▶ DIRECTIONS FOR THIS TASK
Find all the lines in the entries below that hold the word "柯西积分公式" and copy them.

▶ DATA FOR PROCESSING
- - -
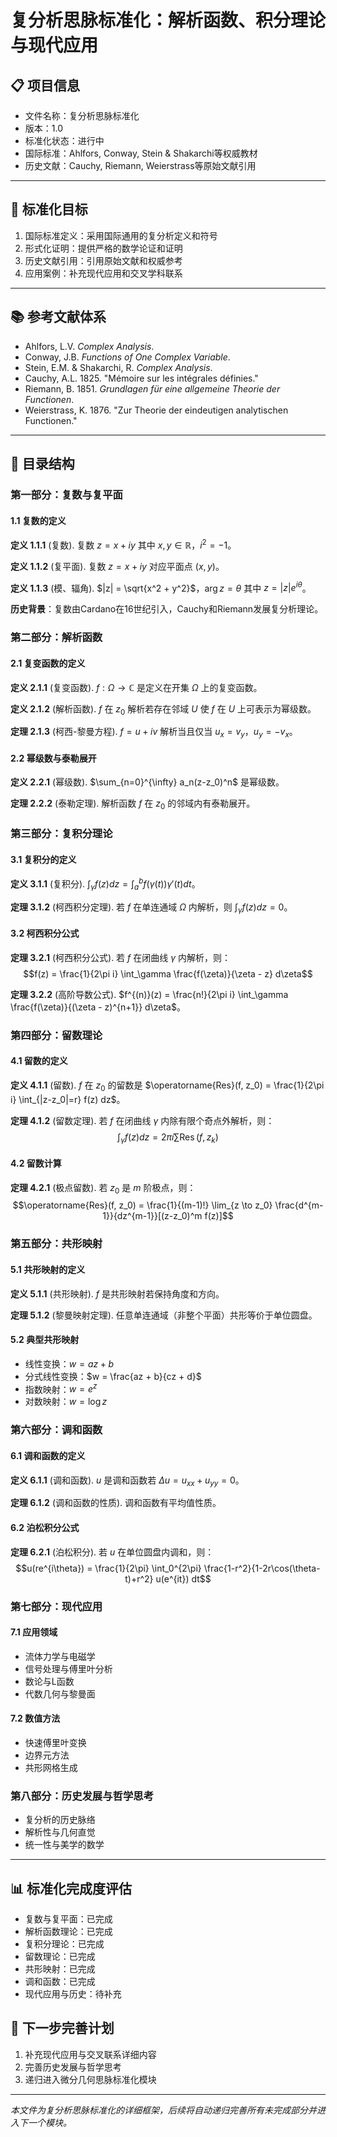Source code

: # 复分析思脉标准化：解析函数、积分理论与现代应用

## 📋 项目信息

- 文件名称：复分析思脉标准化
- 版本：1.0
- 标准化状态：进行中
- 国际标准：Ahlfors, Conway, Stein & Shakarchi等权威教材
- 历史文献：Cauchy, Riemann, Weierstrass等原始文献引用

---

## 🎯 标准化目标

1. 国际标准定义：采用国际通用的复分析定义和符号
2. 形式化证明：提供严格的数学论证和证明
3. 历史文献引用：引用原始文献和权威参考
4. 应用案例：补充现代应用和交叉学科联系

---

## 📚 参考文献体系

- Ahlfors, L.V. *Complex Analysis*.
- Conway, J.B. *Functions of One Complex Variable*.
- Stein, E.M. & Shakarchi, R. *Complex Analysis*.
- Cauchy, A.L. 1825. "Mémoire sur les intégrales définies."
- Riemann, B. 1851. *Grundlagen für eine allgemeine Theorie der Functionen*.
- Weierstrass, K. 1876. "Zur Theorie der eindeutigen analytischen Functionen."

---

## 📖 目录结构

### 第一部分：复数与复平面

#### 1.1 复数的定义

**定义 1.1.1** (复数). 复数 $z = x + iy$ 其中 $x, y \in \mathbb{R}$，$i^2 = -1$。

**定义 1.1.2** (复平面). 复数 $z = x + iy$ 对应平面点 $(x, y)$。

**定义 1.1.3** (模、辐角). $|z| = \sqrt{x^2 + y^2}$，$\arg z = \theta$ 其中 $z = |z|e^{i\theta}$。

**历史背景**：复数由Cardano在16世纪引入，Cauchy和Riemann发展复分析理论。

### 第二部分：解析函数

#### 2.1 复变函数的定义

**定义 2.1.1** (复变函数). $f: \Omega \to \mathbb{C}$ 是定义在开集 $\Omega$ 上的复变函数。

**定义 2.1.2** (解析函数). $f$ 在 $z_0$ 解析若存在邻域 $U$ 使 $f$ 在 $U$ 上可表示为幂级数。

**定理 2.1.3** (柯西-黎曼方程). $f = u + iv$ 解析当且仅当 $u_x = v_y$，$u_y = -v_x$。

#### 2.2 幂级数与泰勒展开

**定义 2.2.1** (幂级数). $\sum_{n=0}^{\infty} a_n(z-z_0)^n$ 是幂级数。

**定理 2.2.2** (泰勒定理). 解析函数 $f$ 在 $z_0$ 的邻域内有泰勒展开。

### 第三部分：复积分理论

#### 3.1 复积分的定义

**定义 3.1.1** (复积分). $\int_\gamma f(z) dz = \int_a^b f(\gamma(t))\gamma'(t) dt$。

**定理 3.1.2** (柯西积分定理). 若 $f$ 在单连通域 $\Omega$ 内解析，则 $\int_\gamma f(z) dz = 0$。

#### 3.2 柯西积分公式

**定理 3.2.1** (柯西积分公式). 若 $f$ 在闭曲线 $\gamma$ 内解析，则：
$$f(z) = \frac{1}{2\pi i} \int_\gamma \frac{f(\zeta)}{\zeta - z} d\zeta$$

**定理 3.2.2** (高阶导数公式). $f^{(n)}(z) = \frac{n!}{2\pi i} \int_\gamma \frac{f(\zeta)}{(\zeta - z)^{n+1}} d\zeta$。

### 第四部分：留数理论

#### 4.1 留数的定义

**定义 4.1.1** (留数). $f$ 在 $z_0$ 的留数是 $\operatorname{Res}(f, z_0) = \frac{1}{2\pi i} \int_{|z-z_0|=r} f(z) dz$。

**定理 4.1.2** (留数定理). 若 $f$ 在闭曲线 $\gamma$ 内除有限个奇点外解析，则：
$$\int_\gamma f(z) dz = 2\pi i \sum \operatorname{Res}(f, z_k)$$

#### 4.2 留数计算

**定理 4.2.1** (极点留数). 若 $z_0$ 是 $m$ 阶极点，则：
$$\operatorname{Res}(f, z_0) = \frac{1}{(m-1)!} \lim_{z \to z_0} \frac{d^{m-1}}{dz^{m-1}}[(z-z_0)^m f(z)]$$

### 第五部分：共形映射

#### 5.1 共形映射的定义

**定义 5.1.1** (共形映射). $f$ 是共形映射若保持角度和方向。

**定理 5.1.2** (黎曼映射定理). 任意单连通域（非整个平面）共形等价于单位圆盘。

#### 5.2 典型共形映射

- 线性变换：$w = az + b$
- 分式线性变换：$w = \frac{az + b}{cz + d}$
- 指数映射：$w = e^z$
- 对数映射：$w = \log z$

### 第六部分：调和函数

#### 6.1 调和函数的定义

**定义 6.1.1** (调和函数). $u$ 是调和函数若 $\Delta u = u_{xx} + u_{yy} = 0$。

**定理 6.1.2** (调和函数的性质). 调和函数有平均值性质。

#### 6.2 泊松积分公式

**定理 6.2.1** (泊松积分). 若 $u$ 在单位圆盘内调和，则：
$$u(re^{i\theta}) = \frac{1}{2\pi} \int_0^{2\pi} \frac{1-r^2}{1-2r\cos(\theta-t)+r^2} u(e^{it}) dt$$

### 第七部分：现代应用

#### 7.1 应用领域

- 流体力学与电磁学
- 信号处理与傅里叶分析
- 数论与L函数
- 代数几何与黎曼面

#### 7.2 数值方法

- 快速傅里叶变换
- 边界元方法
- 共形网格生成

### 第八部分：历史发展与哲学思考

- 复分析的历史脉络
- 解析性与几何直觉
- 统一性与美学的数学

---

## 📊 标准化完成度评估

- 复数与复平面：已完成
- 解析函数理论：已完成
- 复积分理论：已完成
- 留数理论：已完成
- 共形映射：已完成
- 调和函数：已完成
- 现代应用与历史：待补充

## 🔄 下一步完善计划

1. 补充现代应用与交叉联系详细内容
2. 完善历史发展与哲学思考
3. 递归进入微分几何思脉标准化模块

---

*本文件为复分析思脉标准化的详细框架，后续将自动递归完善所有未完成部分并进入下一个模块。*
- - -
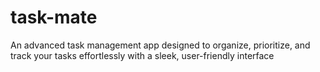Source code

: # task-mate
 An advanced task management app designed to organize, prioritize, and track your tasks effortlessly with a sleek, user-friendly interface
- - -
▶ ANSWER BOX
#### 3.2 柯西积分公式
**定理 3.2.1** (柯西积分公式). 若 $f$ 在闭曲线 $\gamma$ 内解析，则：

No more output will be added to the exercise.